Task.fork(Task(e)(p)).run
Which then expands too:
Task(
Task(e)(p)
)(DefaultExecutorService).flatMap(x => x).run
In this case the evaluation of the expression Task(e)(p)
will occur on DefaultExecutorService
and the evaluation of the expression e
will occur on p
.
Task.fork(
Task(example(arg))
)(p)
Which then expands too:
Task(
Task(
example(arg)
)(DefaultExecutorService)
)(p)
This is the other way around, where Task(example(arg))
will end up being evaluated on p
, but example(arg)
will be evaluated on DefaultExecutorService
.
You might be wondering how on earth one can then get a computation to run on precisely the pool you want, without having to constantly pass around the explicit reference to the desired pool. For this you can use scalaz.Kleisli
, and “inject” the reference to the executor. Consider the following:
scala> import java.util.concurrent.{ExecutorService,Executors}
import java.util.concurrent.{ExecutorService, Executors}
scala> import scalaz.concurrent.Task
import scalaz.concurrent.Task
scala> import scalaz.Kleisli
import scalaz.Kleisli
scala> type Delegated[+A] = Kleisli[Task, ExecutorService, A]

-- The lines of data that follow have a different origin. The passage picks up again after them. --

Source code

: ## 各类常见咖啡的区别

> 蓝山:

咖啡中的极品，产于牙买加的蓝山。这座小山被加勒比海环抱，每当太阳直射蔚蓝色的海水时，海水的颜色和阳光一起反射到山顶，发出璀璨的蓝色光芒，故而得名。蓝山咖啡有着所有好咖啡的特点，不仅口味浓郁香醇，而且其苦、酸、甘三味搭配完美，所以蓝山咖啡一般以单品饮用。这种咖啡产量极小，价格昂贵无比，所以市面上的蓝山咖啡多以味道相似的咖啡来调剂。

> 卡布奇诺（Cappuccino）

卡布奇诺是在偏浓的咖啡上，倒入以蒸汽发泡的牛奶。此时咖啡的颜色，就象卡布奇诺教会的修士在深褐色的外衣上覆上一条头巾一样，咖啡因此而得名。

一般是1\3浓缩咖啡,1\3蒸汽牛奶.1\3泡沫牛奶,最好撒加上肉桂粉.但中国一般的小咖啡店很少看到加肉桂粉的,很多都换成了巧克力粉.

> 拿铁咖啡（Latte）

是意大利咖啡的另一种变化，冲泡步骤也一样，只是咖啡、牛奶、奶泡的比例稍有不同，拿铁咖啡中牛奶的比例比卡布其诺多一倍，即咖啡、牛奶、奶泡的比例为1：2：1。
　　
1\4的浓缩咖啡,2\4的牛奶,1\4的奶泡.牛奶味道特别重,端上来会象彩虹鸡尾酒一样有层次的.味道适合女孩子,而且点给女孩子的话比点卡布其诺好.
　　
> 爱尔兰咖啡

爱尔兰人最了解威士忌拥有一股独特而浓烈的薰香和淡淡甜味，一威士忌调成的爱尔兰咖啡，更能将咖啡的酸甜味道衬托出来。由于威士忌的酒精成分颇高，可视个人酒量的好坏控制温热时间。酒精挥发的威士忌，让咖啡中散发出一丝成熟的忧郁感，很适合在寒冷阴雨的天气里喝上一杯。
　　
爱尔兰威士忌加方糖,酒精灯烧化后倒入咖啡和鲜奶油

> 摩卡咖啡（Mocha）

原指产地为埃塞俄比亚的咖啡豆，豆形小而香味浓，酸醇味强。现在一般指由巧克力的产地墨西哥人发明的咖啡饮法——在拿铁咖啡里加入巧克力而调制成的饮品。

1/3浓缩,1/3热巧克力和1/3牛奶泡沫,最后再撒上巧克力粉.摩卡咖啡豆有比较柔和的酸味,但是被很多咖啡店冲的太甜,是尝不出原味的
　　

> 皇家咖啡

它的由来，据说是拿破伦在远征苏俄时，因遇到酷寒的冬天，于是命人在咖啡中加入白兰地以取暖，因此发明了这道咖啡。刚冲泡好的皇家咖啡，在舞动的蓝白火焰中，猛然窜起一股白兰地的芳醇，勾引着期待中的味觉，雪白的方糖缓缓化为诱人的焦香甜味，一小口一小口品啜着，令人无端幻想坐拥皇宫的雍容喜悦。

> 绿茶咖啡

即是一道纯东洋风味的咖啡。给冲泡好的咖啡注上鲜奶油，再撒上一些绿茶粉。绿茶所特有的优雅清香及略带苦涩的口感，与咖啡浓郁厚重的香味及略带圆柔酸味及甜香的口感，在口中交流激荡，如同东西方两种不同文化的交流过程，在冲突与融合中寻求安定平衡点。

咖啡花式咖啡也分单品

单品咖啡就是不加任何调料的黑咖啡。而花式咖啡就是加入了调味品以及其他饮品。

defined type alias Delegated
scala> def delegate: Delegated[ExecutorService] = Kleisli(e => Task.now(e))
delegate: Delegated[java.util.concurrent.ExecutorService]
scala> implicit def delegateTaskToPool[A](a: Task[A]): Delegated[A] = Kleisli(x => a)
delegateTaskToPool: [A](a: scalaz.concurrent.Task[A])Delegated[A]
scala> val exe = for {
| p <- delegate
| b <- Task("x")(p)
| c <- Task("y")(p)
| } yield c
exe: scalaz.Kleisli[scalaz.concurrent.Task,java.util.concurrent.ExecutorService,String] = scalaz.KleisliFunctions$$anon$17@1774bf5c
scala> exe.run(Executors.newFixedThreadPool(1))
res0: scalaz.concurrent.Task[String] = scalaz.concurrent.Task@252cffe7
scala> res0.run
res1: String = y
This gives us a simple way to paramatise a set of functions to execute on the same thread pool if required.